Çoğunluğunu Suriyeli ve Afgan mültecilerin oluşturduğu dilenciler, insanımızın manevi duygularını sömürmekle kalmayıp, beraberindeki küçücük çocukları da bu uğurda istismar etmekten geri durmuyor.

***

Özellikle Pazarkapı Mahallesinde bulunan ve şehir merkezindeki konumu nedeniyle köylülerin kentlilerin uğrak yeri haline gelen Moloz mevkiini istila eden kadınlı erkekli dilencilerin, birbirleriyle koordineli/sistematik bir şekilde harıl harıl çalışması hakikaten takdire şayan.(!)

***

İşin ironisi bir yana.

Huzursuzluğu yaratan asıl sıkıntı...

Yaşananlara dur demesi gereken yetki sahiplerinin, bahse konu bu kişilerden daha az sokaklarda görünmesi.

***

Yani duyarsızlık.

***

İlgililerin bu yöndeki ilgisizliği düşünüldüğünde, şehir kavşaklarında bulunan trafik ışıkları ve caddelerimizden sonra pazar yerlerinin de dilencilere teslim edilmesi en tabii kaçınılmaz gerçeğimiz olmakta.

MESELE EMEKSİZ EKMEK
İç savaştan kaçıp topraklarımıza sığınan mültecilerden hatırı sayılır bir kesimin şehirde farklı işkollarında çalışarak ekmeğini kazanabildiği ve devletin çeşitli kurumlar aracılığıyla kendilerine sunduğu sosyal yardım imkânlarından rahatlıkla yararlanabildiği düşünüldüğünde, dilenciliğin bir zorunluluktan ziyade paraya uzanan en kestirme meslek (?) olarak tercih edildiği aleni olarak görülmekle birlikte...
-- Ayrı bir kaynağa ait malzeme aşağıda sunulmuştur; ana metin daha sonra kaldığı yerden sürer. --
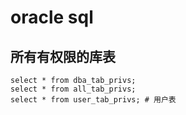 # oracle sql
## 所有有权限的库表
```
select * from dba_tab_privs;
select * from all_tab_privs;
select * from user_tab_privs; # 用户表
```
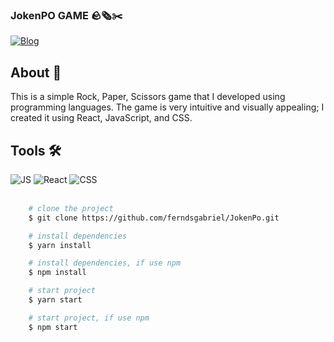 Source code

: ### JokenPO GAME 🪨🗞✂


[![Blog](https://img.shields.io/website?label=Deploy&style=for-the-badge&url=https://thejokenpo.vercel.app/)](https://thejokenpo.vercel.app/)

<div>
    <h2>About 🚨</h2>
    <p>
        This is a simple Rock, Paper, Scissors game that I developed using programming languages. The game is very intuitive and visually appealing; I created it using React, JavaScript, and CSS.
    </p>
</div>
<div>
    <div>
        <h2>Tools 🛠</h2>       
        <img src='https://img.shields.io/badge/JavaScript-F7DF1E?style=for-the-badge&logo=javascript&logoColor=black' alt='JS'/>
        <img src='https://img.shields.io/badge/React-20232A?style=for-the-badge&logo=react&logoColor=61DAFB' alt='React'/>
        <img src='https://img.shields.io/badge/CSS3-1572B6?style=for-the-badge&logo=css3&logoColor=white' alt='CSS'/>  
    </div>
    <br/>
</div>


```bash
    # clone the project
    $ git clone https://github.com/ferndsgabriel/JokenPo.git
```   
```bash
    # install dependencies
    $ yarn install
```   

```bash
    # install dependencies, if use npm
    $ npm install
``` 
```bash
    # start project
    $ yarn start
```   
```bash
    # start project, if use npm
    $ npm start
``` 

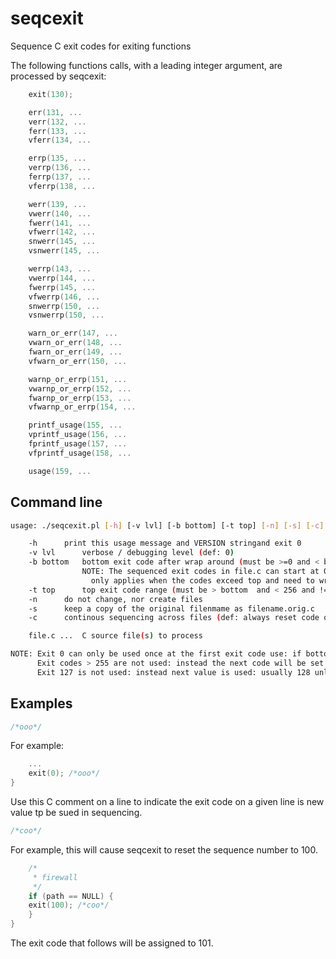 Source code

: # seqcexit
Sequence C exit codes for exiting functions

The following functions calls, with a leading integer argument, are processed by seqcexit:

```c
	exit(130);

	err(131, ...
	verr(132, ...
	ferr(133, ...
	vferr(134, ...

	errp(135, ...
	verrp(136, ...
	ferrp(137, ...
	vferrp(138, ...

	werr(139, ...
	vwerr(140, ...
	fwerr(141, ...
	vfwerr(142, ...
	snwerr(145, ...
	vsnwerr(145, ...

	werrp(143, ...
	vwerrp(144, ...
	fwerrp(145, ...
	vfwerrp(146, ...
	snwerrp(150, ...
	vsnwerrp(150, ...

	warn_or_err(147, ...
	vwarn_or_err(148, ...
	fwarn_or_err(149, ...
	vfwarn_or_err(150, ...

	warnp_or_errp(151, ...
	vwarnp_or_errp(152, ...
	fwarnp_or_errp(153, ...
	vfwarnp_or_errp(154, ...

	printf_usage(155, ...
	vprintf_usage(156, ...
	fprintf_usage(157, ...
	vfprintf_usage(158, ...

	usage(159, ...
```

## Command line

```sh
usage: ./seqcexit.pl [-h] [-v lvl] [-b bottom] [-t top] [-n] [-s] [-c] file.c [file2.c ...]

	-h		print this usage message and VERSION stringand exit 0
	-v lvl		verbose / debugging level (def: 0)
	-b bottom	bottom exit code after wrap around (must be >=0 and < bottom and != 127) (def: 10)
			    NOTE: The sequenced exit codes in file.c can start at 0. The bottom  value
				  only applies when the codes exceed top and need to wrap around.
	-t top		top exit code range (must be > bottom  and < 256 and != 127) (def: 249)
	-n		do not change, nor create files
	-s		keep a copy of the original filenmame as filename.orig.c
	-c		continous sequencing across files (def: always reset code on a new file)

	file.c ...	C source file(s) to process

NOTE: Exit 0 can only be used once at the first exit code use: if bottom  == 0.
      Exit codes > 255 are not used: instead the next code will be set to bottom , or set to 1 if bottom  == 0.
      Exit 127 is not used: instead next value is used: usually 128 unless top == 128 in which case bottom  is used.
```

## Examples

```c
/*ooo*/
```

For example:

```c
    ...
    exit(0); /*ooo*/
}
```

Use this C comment on a line to indicate the exit code on a given line is
new value tp be sued in sequencing.

```c
/*coo*/
```

For example, this will cause seqcexit to reset the sequence number to 100.

```c
    /*
     * firewall
     */
    if (path == NULL) {
	exit(100); /*coo*/
    }
}
```

The exit code that follows will be assigned to 101.
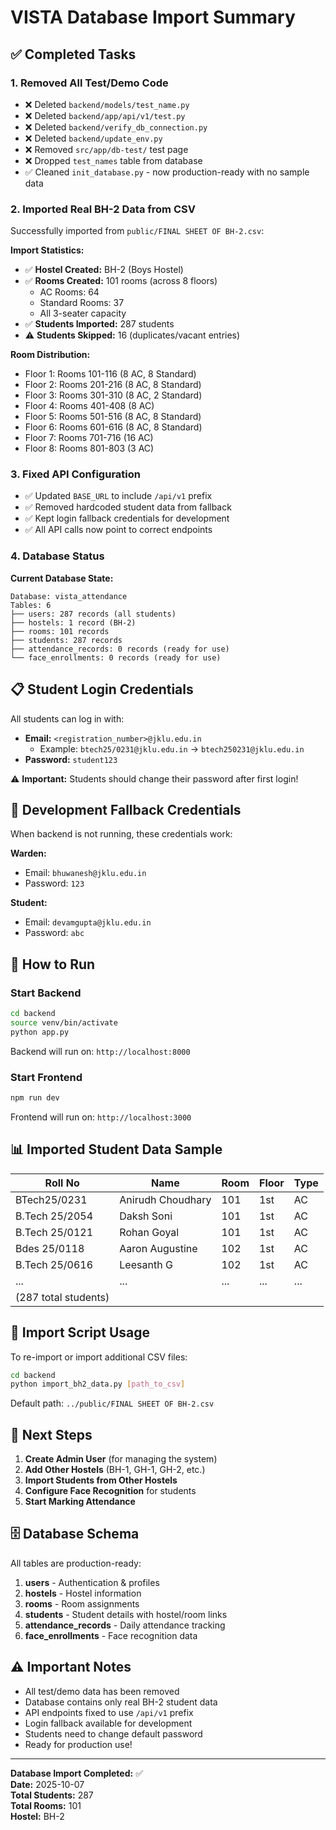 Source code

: # VISTA Database Import Summary

## ✅ Completed Tasks

### 1. Removed All Test/Demo Code
- ❌ Deleted `backend/models/test_name.py`
- ❌ Deleted `backend/app/api/v1/test.py`
- ❌ Deleted `backend/verify_db_connection.py`
- ❌ Deleted `backend/update_env.py`
- ❌ Removed `src/app/db-test/` test page
- ❌ Dropped `test_names` table from database
- ✅ Cleaned `init_database.py` - now production-ready with no sample data

### 2. Imported Real BH-2 Data from CSV
Successfully imported from `public/FINAL SHEET OF BH-2.csv`:

**Import Statistics:**
- ✅ **Hostel Created:** BH-2 (Boys Hostel)
- ✅ **Rooms Created:** 101 rooms (across 8 floors)
  - AC Rooms: 64
  - Standard Rooms: 37
  - All 3-seater capacity
- ✅ **Students Imported:** 287 students
- ⚠️ **Students Skipped:** 16 (duplicates/vacant entries)

**Room Distribution:**
- Floor 1: Rooms 101-116 (8 AC, 8 Standard)
- Floor 2: Rooms 201-216 (8 AC, 8 Standard)
- Floor 3: Rooms 301-310 (8 AC, 2 Standard)
- Floor 4: Rooms 401-408 (8 AC)
- Floor 5: Rooms 501-516 (8 AC, 8 Standard)
- Floor 6: Rooms 601-616 (8 AC, 8 Standard)
- Floor 7: Rooms 701-716 (16 AC)
- Floor 8: Rooms 801-803 (3 AC)

### 3. Fixed API Configuration
- ✅ Updated `BASE_URL` to include `/api/v1` prefix
- ✅ Removed hardcoded student data from fallback
- ✅ Kept login fallback credentials for development
- ✅ All API calls now point to correct endpoints

### 4. Database Status

**Current Database State:**
```
Database: vista_attendance
Tables: 6
├── users: 287 records (all students)
├── hostels: 1 record (BH-2)
├── rooms: 101 records
├── students: 287 records
├── attendance_records: 0 records (ready for use)
└── face_enrollments: 0 records (ready for use)
```

## 📋 Student Login Credentials

All students can log in with:
- **Email:** `<registration_number>@jklu.edu.in`
  - Example: `btech25/0231@jklu.edu.in` → `btech250231@jklu.edu.in`
- **Password:** `student123`

⚠️ **Important:** Students should change their password after first login!

## 🔐 Development Fallback Credentials

When backend is not running, these credentials work:

**Warden:**
- Email: `bhuwanesh@jklu.edu.in`
- Password: `123`

**Student:**
- Email: `devamgupta@jklu.edu.in`
- Password: `abc`

## 🚀 How to Run

### Start Backend
```bash
cd backend
source venv/bin/activate
python app.py
```

Backend will run on: `http://localhost:8000`

### Start Frontend
```bash
npm run dev
```

Frontend will run on: `http://localhost:3000`

## 📊 Imported Student Data Sample

| Roll No | Name | Room | Floor | Type |
|---------|------|------|-------|------|
| BTech25/0231 | Anirudh Choudhary | 101 | 1st | AC |
| B.Tech 25/2054 | Daksh Soni | 101 | 1st | AC |
| B.Tech 25/0121 | Rohan Goyal | 101 | 1st | AC |
| Bdes 25/0118 | Aaron Augustine | 102 | 1st | AC |
| B.Tech 25/0616 | Leesanth G | 102 | 1st | AC |
| ... | ... | ... | ... | ... |
| (287 total students) | | | | |

## 🔧 Import Script Usage

To re-import or import additional CSV files:

```bash
cd backend
python import_bh2_data.py [path_to_csv]
```

Default path: `../public/FINAL SHEET OF BH-2.csv`

## 📝 Next Steps

1. **Create Admin User** (for managing the system)
2. **Add Other Hostels** (BH-1, GH-1, GH-2, etc.)
3. **Import Students from Other Hostels**
4. **Configure Face Recognition** for students
5. **Start Marking Attendance**

## 🗄️ Database Schema

All tables are production-ready:

1. **users** - Authentication & profiles
2. **hostels** - Hostel information
3. **rooms** - Room assignments
4. **students** - Student details with hostel/room links
5. **attendance_records** - Daily attendance tracking
6. **face_enrollments** - Face recognition data

## ⚠️ Important Notes

- All test/demo data has been removed
- Database contains only real BH-2 student data
- API endpoints fixed to use `/api/v1` prefix
- Login fallback available for development
- Students need to change default password
- Ready for production use!

---

**Database Import Completed:** ✅  
**Date:** 2025-10-07  
**Total Students:** 287  
**Total Rooms:** 101  
**Hostel:** BH-2
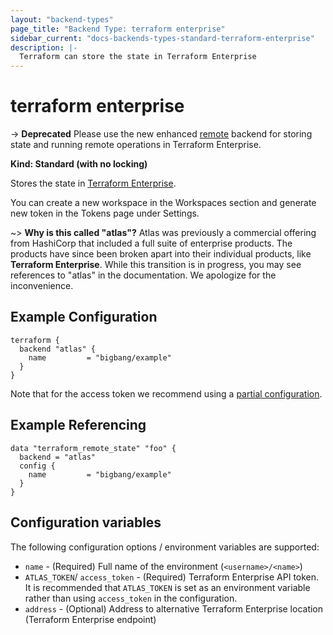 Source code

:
 ```yaml
---
layout: "backend-types"
page_title: "Backend Type: terraform enterprise"
sidebar_current: "docs-backends-types-standard-terraform-enterprise"
description: |-
  Terraform can store the state in Terraform Enterprise
---
```


# terraform enterprise

-> **Deprecated** Please use the new enhanced [remote](/docs/backends/types/remote.html)
backend for storing state and running remote operations in Terraform Enterprise.

**Kind: Standard (with no locking)**

Stores the state in [Terraform Enterprise](https://www.terraform.io/docs/providers/index.html).

You can create a new workspace in the
Workspaces section and generate new token in the Tokens page under Settings.

~> **Why is this called "atlas"?** Atlas was previously a commercial offering
from HashiCorp that included a full suite of enterprise products. The products
have since been broken apart into their individual products, like **Terraform
Enterprise**. While this transition is in progress, you may see references to
"atlas" in the documentation. We apologize for the inconvenience.

## Example Configuration

```hcl
terraform {
  backend "atlas" {
    name         = "bigbang/example"
  }
}
```

Note that for the access token we recommend using a
[partial configuration](/docs/backends/config.html).

## Example Referencing

```hcl
data "terraform_remote_state" "foo" {
  backend = "atlas"
  config {
    name         = "bigbang/example"
  }
}
```

## Configuration variables

The following configuration options / environment variables are supported:

 * `name` - (Required) Full name of the environment (`<username>/<name>`)
 * `ATLAS_TOKEN`/ `access_token`  - (Required) Terraform Enterprise API token. It is recommended that `ATLAS_TOKEN` is set as an environment variable rather than using `access_token` in the configuration.
 * `address` - (Optional) Address to alternative Terraform Enterprise location (Terraform Enterprise endpoint)
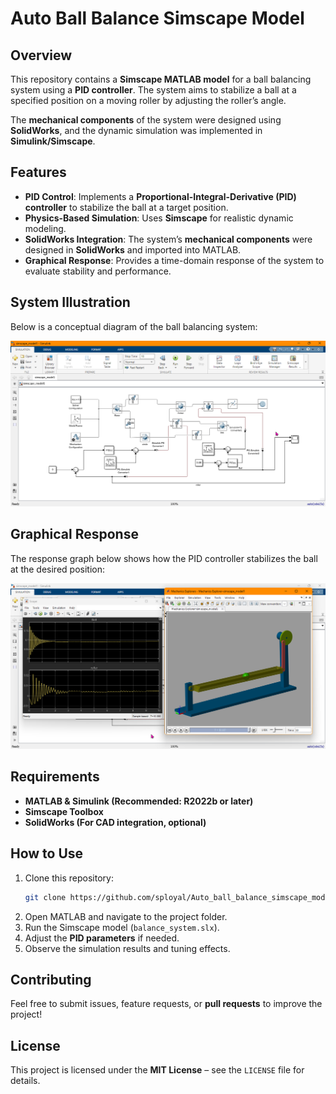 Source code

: # Auto Ball Balance Simscape Model

## Overview
This repository contains a **Simscape MATLAB model** for a ball balancing system using a **PID controller**. The system aims to stabilize a ball at a specified position on a moving roller by adjusting the roller’s angle.

The **mechanical components** of the system were designed using **SolidWorks**, and the dynamic simulation was implemented in **Simulink/Simscape**.

## Features
- **PID Control**: Implements a **Proportional-Integral-Derivative (PID) controller** to stabilize the ball at a target position.
- **Physics-Based Simulation**: Uses **Simscape** for realistic dynamic modeling.
- **SolidWorks Integration**: The system’s **mechanical components** were designed in **SolidWorks** and imported into MATLAB.
- **Graphical Response**: Provides a time-domain response of the system to evaluate stability and performance.

## System Illustration
Below is a conceptual diagram of the ball balancing system:

![System Illustration](./images/image1.png)  


## Graphical Response
The response graph below shows how the PID controller stabilizes the ball at the desired position:

![Graphical Response](./images/image2.png)  


## Requirements
- **MATLAB & Simulink (Recommended: R2022b or later)**
- **Simscape Toolbox**
- **SolidWorks (For CAD integration, optional)**

## How to Use
1. Clone this repository:
   ```bash
   git clone https://github.com/sployal/Auto_ball_balance_simscape_model
   ```  
2. Open MATLAB and navigate to the project folder.
3. Run the Simscape model (`balance_system.slx`).
4. Adjust the **PID parameters** if needed.
5. Observe the simulation results and tuning effects.

## Contributing
Feel free to submit issues, feature requests, or **pull requests** to improve the project!

## License
This project is licensed under the **MIT License** – see the `LICENSE` file for details.
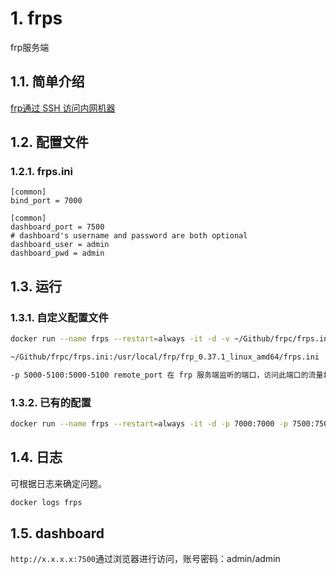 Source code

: # 1. frps
frp服务端

## 1.1. 简单介绍
[frp通过 SSH 访问内网机器](https://gofrp.org/docs/examples/ssh/)

## 1.2. 配置文件
### 1.2.1. frps.ini
```
[common]
bind_port = 7000

[common]
dashboard_port = 7500
# dashboard's username and password are both optional
dashboard_user = admin
dashboard_pwd = admin
```

## 1.3. 运行
### 1.3.1. 自定义配置文件
```bash
docker run --name frps --restart=always -it -d -v ~/Github/frpc/frps.ini:/usr/local/frp/frp_0.37.1_linux_amd64/frps.ini -p 7000:7000 -p 7500:7500 -p 5000-5100:5000-5100 yancccccc/frps:latest

~/Github/frpc/frps.ini:/usr/local/frp/frp_0.37.1_linux_amd64/frps.ini   本地的frps.ini：容器frps.ini所在的路径

-p 5000-5100:5000-5100 remote_port 在 frp 服务端监听的端口，访问此端口的流量将会被转发到本地服务对应的端口，可以在这个范围进行注册端口
```

### 1.3.2. 已有的配置
```bash
docker run --name frps --restart=always -it -d -p 7000:7000 -p 7500:7500 -p 5000-5100:5000-5100 yancccccc/frps:latest

```

## 1.4. 日志
可根据日志来确定问题。

```bash
docker logs frps
```

## 1.5. dashboard
`http://x.x.x.x:7500`通过浏览器进行访问，账号密码：admin/admin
Sırf yetkililerin etkisizliği neticesinde inisiyatiflere terk edilen bu sorunlu seçim, kentin sahip olduğu kültürel profil ve vatandaşımızın halihazırdaki yurttaşlık anlayışında derin yaralar açmakta.

Velhasıl.

En yoksul insanımızın dahi dilenmek zorunda bırakılmadığı bu topraklarda cirit atan başıboş mülteci dilencilere sebep, doyumsuzluğun berisinde ne açlık, ne de çaresizlikleri olup...

Memlekette dilenciliğin bu denli hortlamasının tek yegâne nedeni denetimsizlik ve bu minvalde yurttaşlarımızın vicdanlarıyla cüzdanları arasındaki ince çizgide bir başına bırakılmasıdır.

***

Sözün özü:

Yazıktır, günahtır.

Dilenenlerden ziyade, bir de memleketliye acıyın!